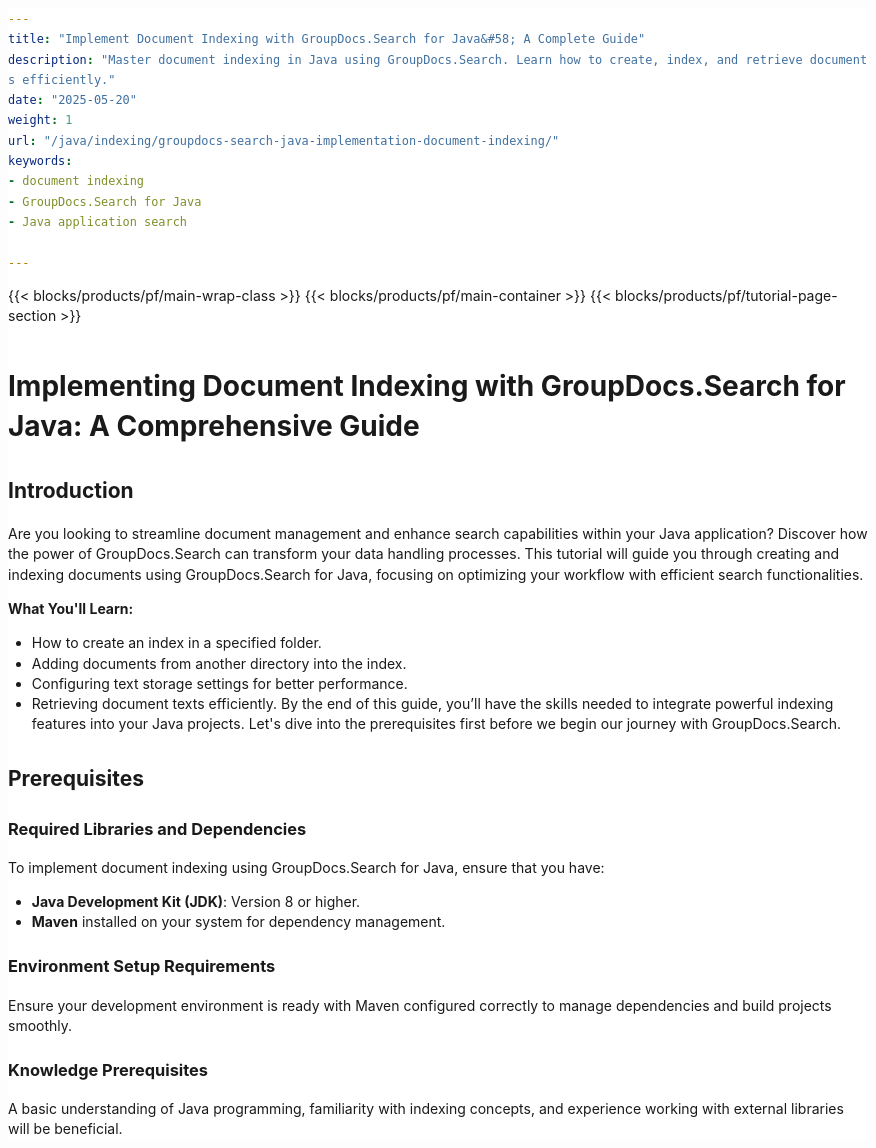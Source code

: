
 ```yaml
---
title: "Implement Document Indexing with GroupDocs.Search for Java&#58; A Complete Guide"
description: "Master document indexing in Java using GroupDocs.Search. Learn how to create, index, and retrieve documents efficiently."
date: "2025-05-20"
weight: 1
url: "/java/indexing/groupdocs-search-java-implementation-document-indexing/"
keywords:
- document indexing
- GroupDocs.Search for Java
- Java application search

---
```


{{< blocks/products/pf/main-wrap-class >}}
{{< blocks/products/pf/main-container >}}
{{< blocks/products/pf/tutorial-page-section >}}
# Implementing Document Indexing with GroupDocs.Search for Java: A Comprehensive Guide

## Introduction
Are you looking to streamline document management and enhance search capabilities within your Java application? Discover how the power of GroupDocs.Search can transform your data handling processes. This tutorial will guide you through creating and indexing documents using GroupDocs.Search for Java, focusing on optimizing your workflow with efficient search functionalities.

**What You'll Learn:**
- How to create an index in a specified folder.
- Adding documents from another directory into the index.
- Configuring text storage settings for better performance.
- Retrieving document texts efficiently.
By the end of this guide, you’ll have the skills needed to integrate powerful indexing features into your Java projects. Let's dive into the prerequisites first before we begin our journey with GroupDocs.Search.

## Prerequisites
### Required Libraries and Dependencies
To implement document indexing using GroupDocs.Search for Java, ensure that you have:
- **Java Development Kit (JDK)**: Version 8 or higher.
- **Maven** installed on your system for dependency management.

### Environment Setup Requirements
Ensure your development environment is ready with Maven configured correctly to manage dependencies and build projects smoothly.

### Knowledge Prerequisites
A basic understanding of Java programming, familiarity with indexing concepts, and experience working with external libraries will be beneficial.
..........
Make an exact copy of the listing above, omitting the pictures.

▶ **RESPONSE FOR THIS EXERCISE**
Source code

:
 ```yaml
---
title: "Implement Document Indexing with GroupDocs.Search for Java&#58; A Complete Guide"
description: "Master document indexing in Java using GroupDocs.Search. Learn how to create, index, and retrieve documents efficiently."
date: "2025-05-20"
weight: 1
url: "/java/indexing/groupdocs-search-java-implementation-document-indexing/"
keywords:
- document indexing
- GroupDocs.Search for Java
- Java application search

---
```


{{< blocks/products/pf/main-wrap-class >}}
{{< blocks/products/pf/main-container >}}
{{< blocks/products/pf/tutorial-page-section >}}
# Implementing Document Indexing with GroupDocs.Search for Java: A Comprehensive Guide

## Introduction
Are you looking to streamline document management and enhance search capabilities within your Java application? Discover how the power of GroupDocs.Search can transform your data handling processes. This tutorial will guide you through creating and indexing documents using GroupDocs.Search for Java, focusing on optimizing your workflow with efficient search functionalities.

**What You'll Learn:**
- How to create an index in a specified folder.
- Adding documents from another directory into the index.
- Configuring text storage settings for better performance.
- Retrieving document texts efficiently.
By the end of this guide, you’ll have the skills needed to integrate powerful indexing features into your Java projects. Let's dive into the prerequisites first before we begin our journey with GroupDocs.Search.

## Prerequisites
### Required Libraries and Dependencies
To implement document indexing using GroupDocs.Search for Java, ensure that you have:
- **Java Development Kit (JDK)**: Version 8 or higher.
- **Maven** installed on your system for dependency management.

### Environment Setup Requirements
Ensure your development environment is ready with Maven configured correctly to manage dependencies and build projects smoothly.

### Knowledge Prerequisites
A basic understanding of Java programming, familiarity with indexing concepts, and experience working with external libraries will be beneficial.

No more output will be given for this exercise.